▶ **WORK TO BE COMPLETED**
Copy each line of the following data that contains "status".
########################################
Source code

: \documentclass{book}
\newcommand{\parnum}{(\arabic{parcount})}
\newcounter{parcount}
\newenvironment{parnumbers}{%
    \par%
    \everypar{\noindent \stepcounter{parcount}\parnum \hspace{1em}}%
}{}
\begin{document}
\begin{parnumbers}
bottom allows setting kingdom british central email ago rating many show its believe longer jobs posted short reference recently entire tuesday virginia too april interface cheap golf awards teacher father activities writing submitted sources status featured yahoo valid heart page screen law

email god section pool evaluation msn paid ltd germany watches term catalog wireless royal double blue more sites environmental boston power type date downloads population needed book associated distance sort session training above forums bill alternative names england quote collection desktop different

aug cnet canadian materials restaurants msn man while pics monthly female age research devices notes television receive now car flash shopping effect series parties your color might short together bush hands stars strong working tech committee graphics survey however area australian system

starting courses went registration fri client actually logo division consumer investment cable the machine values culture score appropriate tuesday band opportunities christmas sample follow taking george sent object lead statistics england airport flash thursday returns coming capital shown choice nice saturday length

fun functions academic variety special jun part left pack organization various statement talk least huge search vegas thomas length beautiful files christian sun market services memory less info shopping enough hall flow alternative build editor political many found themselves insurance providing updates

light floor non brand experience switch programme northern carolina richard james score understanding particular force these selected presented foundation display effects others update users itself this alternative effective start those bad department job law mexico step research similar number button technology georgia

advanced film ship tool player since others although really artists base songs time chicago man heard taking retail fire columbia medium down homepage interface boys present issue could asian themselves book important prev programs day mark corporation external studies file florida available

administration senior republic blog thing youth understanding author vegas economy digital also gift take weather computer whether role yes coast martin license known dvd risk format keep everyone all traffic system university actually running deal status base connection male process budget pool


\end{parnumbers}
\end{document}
########################################
▶ **RESPONSE TO THE EXERCISE**
bottom allows setting kingdom british central email ago rating many show its believe longer jobs posted short reference recently entire tuesday virginia too april interface cheap golf awards teacher father activities writing submitted sources status featured yahoo valid heart page screen law
administration senior republic blog thing youth understanding author vegas economy digital also gift take weather computer whether role yes coast martin license known dvd risk format keep everyone all traffic system university actually running deal status base connection male process budget pool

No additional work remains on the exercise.